### YOUR GOAL
The only thing to report is how many lines of the data contain the word "with".
### TASK INPUTS
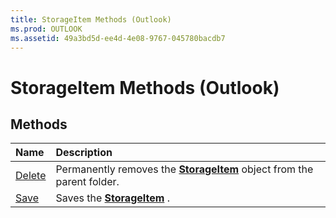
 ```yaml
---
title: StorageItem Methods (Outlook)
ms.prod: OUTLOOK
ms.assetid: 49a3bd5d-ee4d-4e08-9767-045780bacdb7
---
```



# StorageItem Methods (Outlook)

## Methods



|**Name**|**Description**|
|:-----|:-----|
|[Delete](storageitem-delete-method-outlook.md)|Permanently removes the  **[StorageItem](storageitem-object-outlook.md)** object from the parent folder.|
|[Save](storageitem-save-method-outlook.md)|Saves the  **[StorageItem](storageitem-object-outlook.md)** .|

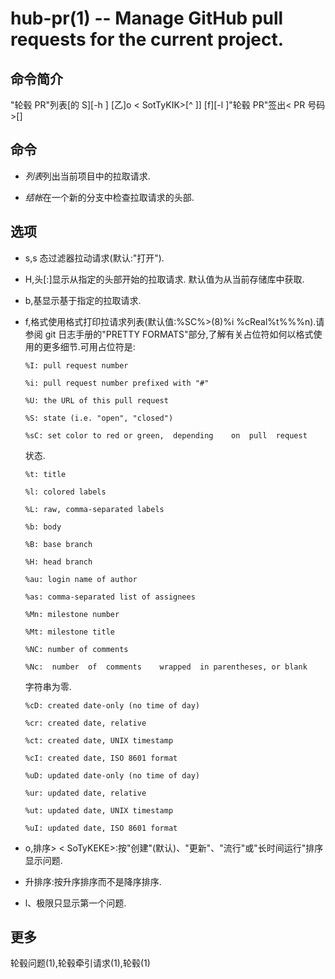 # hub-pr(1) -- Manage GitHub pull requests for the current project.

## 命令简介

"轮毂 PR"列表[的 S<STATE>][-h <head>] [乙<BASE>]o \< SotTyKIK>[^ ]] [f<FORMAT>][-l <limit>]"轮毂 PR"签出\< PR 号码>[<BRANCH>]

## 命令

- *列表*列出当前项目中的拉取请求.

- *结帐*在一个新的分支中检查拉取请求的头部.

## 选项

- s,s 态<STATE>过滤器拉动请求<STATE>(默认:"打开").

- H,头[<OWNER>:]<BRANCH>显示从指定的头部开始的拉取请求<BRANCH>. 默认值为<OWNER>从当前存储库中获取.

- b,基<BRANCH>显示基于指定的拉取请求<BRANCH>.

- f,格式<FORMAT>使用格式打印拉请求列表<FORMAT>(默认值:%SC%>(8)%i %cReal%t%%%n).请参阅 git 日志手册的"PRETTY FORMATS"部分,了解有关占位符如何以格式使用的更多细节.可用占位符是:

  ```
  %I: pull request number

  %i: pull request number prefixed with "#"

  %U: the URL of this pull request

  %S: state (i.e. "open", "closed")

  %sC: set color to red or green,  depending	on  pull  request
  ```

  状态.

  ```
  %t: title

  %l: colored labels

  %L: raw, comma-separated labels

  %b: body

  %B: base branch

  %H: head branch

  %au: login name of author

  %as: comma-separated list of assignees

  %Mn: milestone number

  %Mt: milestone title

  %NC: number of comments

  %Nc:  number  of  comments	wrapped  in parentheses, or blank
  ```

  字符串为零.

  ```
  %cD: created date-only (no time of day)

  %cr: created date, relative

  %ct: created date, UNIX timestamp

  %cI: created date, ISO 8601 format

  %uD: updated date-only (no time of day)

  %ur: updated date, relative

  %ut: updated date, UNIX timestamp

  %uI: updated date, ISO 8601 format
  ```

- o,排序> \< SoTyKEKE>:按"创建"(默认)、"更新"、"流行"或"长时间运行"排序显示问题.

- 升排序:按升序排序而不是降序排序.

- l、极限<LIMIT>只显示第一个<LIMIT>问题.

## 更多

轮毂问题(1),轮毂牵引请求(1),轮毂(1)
######
### TASK INPUTS
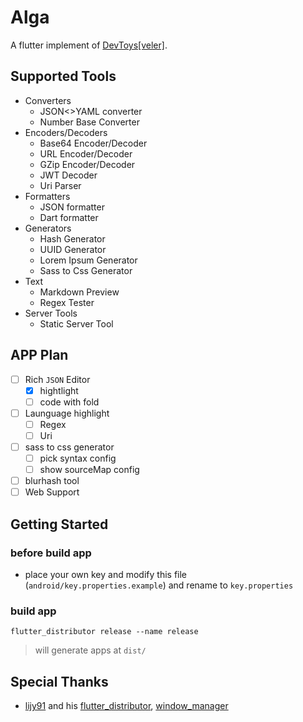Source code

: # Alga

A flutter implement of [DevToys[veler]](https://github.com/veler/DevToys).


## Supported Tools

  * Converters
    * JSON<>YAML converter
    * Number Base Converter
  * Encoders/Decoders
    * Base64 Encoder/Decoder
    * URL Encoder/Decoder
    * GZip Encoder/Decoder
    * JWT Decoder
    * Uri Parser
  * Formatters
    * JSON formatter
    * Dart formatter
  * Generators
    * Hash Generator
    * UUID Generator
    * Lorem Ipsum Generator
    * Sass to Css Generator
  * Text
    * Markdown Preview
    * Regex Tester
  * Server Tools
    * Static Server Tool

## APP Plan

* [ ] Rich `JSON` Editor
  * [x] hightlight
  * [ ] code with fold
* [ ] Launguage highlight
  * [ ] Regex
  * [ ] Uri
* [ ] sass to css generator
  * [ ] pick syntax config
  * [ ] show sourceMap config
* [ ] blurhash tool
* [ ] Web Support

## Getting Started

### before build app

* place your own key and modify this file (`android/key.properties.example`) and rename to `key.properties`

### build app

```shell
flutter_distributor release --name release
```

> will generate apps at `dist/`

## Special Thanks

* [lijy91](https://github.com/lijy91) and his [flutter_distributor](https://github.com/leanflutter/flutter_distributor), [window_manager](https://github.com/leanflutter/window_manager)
######
### TASK INPUTS
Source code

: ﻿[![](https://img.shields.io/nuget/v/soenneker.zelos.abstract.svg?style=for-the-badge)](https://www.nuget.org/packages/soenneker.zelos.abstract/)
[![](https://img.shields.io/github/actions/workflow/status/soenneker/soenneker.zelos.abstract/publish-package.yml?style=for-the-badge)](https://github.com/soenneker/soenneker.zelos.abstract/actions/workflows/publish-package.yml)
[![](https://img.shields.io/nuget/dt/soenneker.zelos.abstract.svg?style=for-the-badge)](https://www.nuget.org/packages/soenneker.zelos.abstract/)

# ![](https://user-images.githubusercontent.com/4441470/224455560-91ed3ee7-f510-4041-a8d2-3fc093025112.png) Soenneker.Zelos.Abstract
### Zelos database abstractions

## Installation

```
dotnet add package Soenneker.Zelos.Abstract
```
######
### OUTPUT FOR THIS TASK
2